There are two Critical bulletins and two Important. All of them are capable of enabling remote code execution if successfully exploited.
The most urgent update is MS14-017 because one of the vulnerabilities it addresses is currently being exploited in the wild. Simply opening a malicious RTF file in Word can compromise a vulnerable system and enable the attacker to install and execute other malicious code.
The other Critical issue affects Windows XP, but it’s actually the cumulative patch for Internet Explorer (MS14-018) and impacts all versions of Internet Explorer except IE10. The update addresses six different vulnerabilities, any of which could be exploited remotely to enable an attacker to remotely execute code with the same rights and privileges as the logged in user.
The update for Windows—MS14-019—is related to a publicly disclosed vulnerability in the Windows file handling component. In order to exploit it, an attacker has to lure users into navigating to a malicious network directory and somehow trick them into executing the malicious file. “Because this requires that attackers convince users to run a specially crafted .BAT or .CMD file provided by the attacker, this bulletin is of low priority,” says Marc Maiffret, CTO of BeyondTrust.

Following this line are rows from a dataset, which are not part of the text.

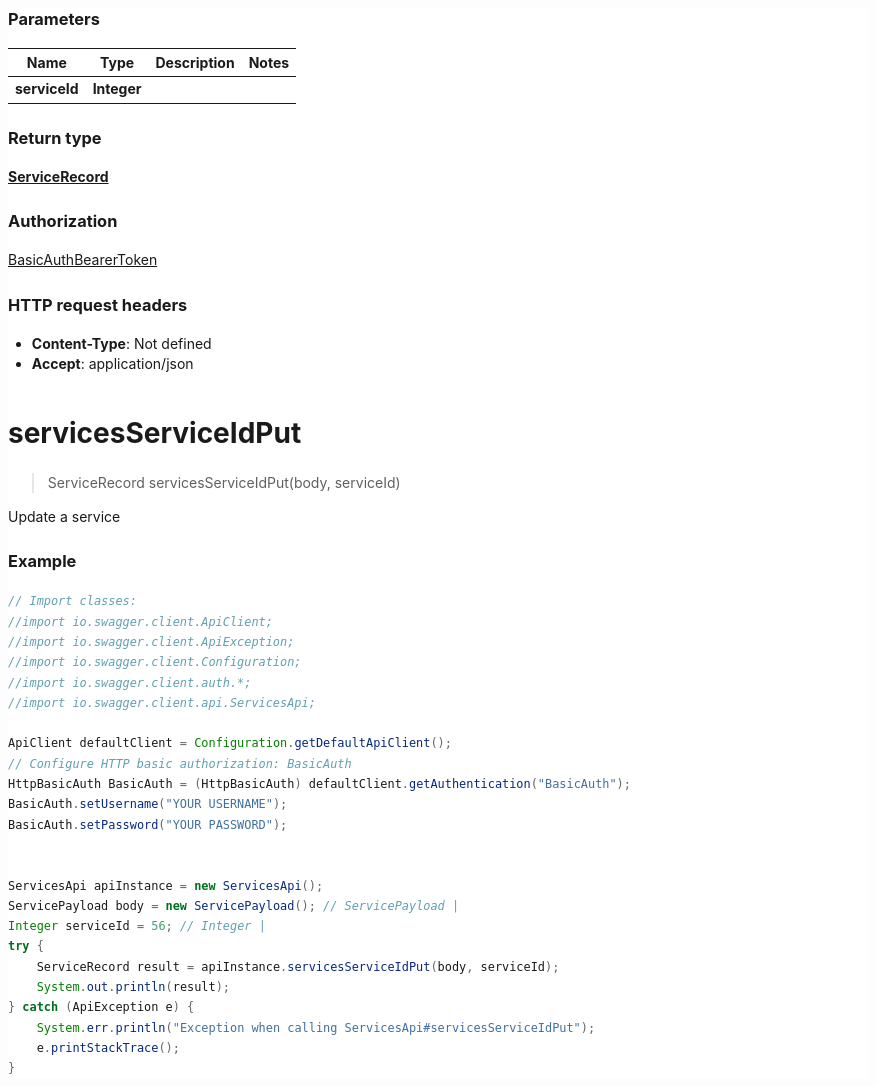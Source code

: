 ### Parameters

Name | Type | Description  | Notes
------------- | ------------- | ------------- | -------------
 **serviceId** | **Integer**|  |

### Return type

[**ServiceRecord**](ServiceRecord.md)

### Authorization

[BasicAuth](../README.md#BasicAuth)[BearerToken](../README.md#BearerToken)

### HTTP request headers

 - **Content-Type**: Not defined
 - **Accept**: application/json

<a name="servicesServiceIdPut"></a>
# **servicesServiceIdPut**
> ServiceRecord servicesServiceIdPut(body, serviceId)

Update a service

### Example
```java
// Import classes:
//import io.swagger.client.ApiClient;
//import io.swagger.client.ApiException;
//import io.swagger.client.Configuration;
//import io.swagger.client.auth.*;
//import io.swagger.client.api.ServicesApi;

ApiClient defaultClient = Configuration.getDefaultApiClient();
// Configure HTTP basic authorization: BasicAuth
HttpBasicAuth BasicAuth = (HttpBasicAuth) defaultClient.getAuthentication("BasicAuth");
BasicAuth.setUsername("YOUR USERNAME");
BasicAuth.setPassword("YOUR PASSWORD");


ServicesApi apiInstance = new ServicesApi();
ServicePayload body = new ServicePayload(); // ServicePayload | 
Integer serviceId = 56; // Integer | 
try {
    ServiceRecord result = apiInstance.servicesServiceIdPut(body, serviceId);
    System.out.println(result);
} catch (ApiException e) {
    System.err.println("Exception when calling ServicesApi#servicesServiceIdPut");
    e.printStackTrace();
}
```
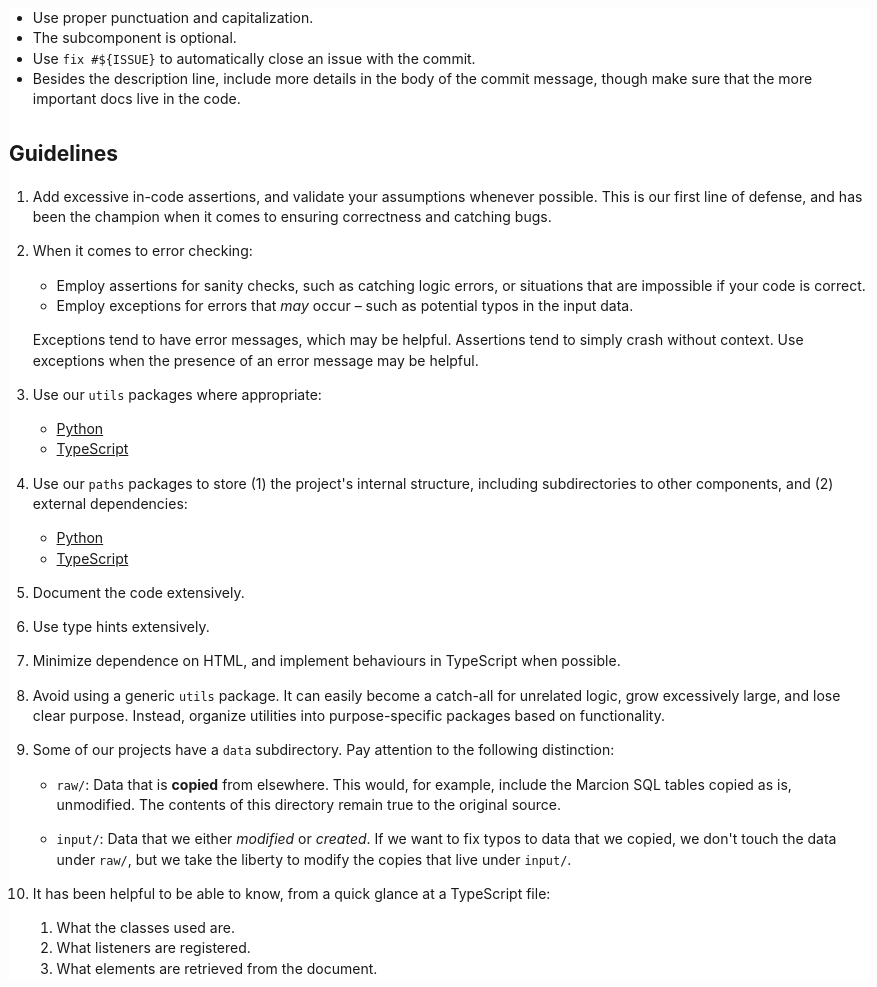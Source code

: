 - Use proper punctuation and capitalization.
- The subcomponent is optional.
- Use `fix #${ISSUE}` to automatically close an issue with the commit.
- Besides the description line, include more details in the body of the commit
message, though make sure that the more important docs live in the code.

## Guidelines

1. Add excessive in-code assertions, and validate your assumptions whenever
   possible. This is our first line of defense, and has been the champion when
it comes to ensuring correctness and catching bugs.

1. When it comes to error checking:
   - Employ assertions for sanity checks, such as catching logic errors, or
   situations that are impossible if your code is correct.
   - Employ exceptions for errors that _may_ occur – such as potential typos in
   the input data.

   Exceptions tend to have error messages, which may be helpful. Assertions tend
   to simply crash without context. Use exceptions when the presence of an error
   message may be helpful.

1. Use our `utils` packages where appropriate:
   - [Python](./utils/)
   - [TypeScript](./docs/)

1. Use our `paths` packages to store (1) the project's internal structure,
   including subdirectories to other components, and (2) external dependencies:
   - [Python](utils/paths.py)
   - [TypeScript](docs/paths.ts)

1. Document the code extensively.

1. Use type hints extensively.

1. Minimize dependence on HTML, and implement behaviours in TypeScript when
   possible.

1. Avoid using a generic `utils` package. It can easily become a catch-all for
unrelated logic, grow excessively large, and lose clear purpose. Instead,
organize utilities into purpose-specific packages based on functionality.

1. Some of our projects have a `data` subdirectory. Pay attention to the following
distinction:

   - `raw/`: Data that is **copied** from elsewhere. This would, for example,
   include the Marcion SQL tables copied as is, unmodified. The contents of this
   directory remain true to the original source.

   - `input/`: Data that we either *modified* or *created*. If we want to fix
   typos to data that we copied, we don't touch the data under `raw/`, but we take
   the liberty to modify the copies that live under `input/`.

1. It has been helpful to be able to know, from a quick glance at a TypeScript
   file:
   1. What the classes used are.
   1. What listeners are registered.
   1. What elements are retrieved from the document.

Finally, there is MS14-020, which deals with a privately disclosed vulnerability in Microsoft Publisher. Publisher is one of the less used applications in the Microsoft Office suite, and an attacker would have to trick a user into opening a specially crafted malicious file in Publisher to exploit it, so the risk isn't too high. A successful attack will allow remote code execution with the same privileges as the logged in user, though, so there is still cause for concern.
Windows XP is going quietly, it seems. Russ Ernst, director of product management for Lumension, notes, “If the exit of Windows XP sounds a little uneventful, keep in mind that administrators are still dealing with the fallout from the recent Pwn2Own competition, which revealed vulnerabilities in all of the major browsers and in Adobe’s Flash Player plug-in.”
Regardless, future Patch Tuesdays will likely have far more significance for XP holdouts because each one will now be an opportunity for attackers to reverse engineer patches for supported versions of Windows to find the vulnerability, determine if that same flaw exists in Windows XP, and develop an exploit for it. And with no more bail-outs from Microsoft, those vulnerabilities will last forever.
If you’re one of the holdouts who refuse to surrender Windows XP, you should at least be aware of the heightened security risks. A recent post on the Microsoft Security Blog highlights the primary security concerns and provides some mitigations and precautions for those who intend to continue using the operating system.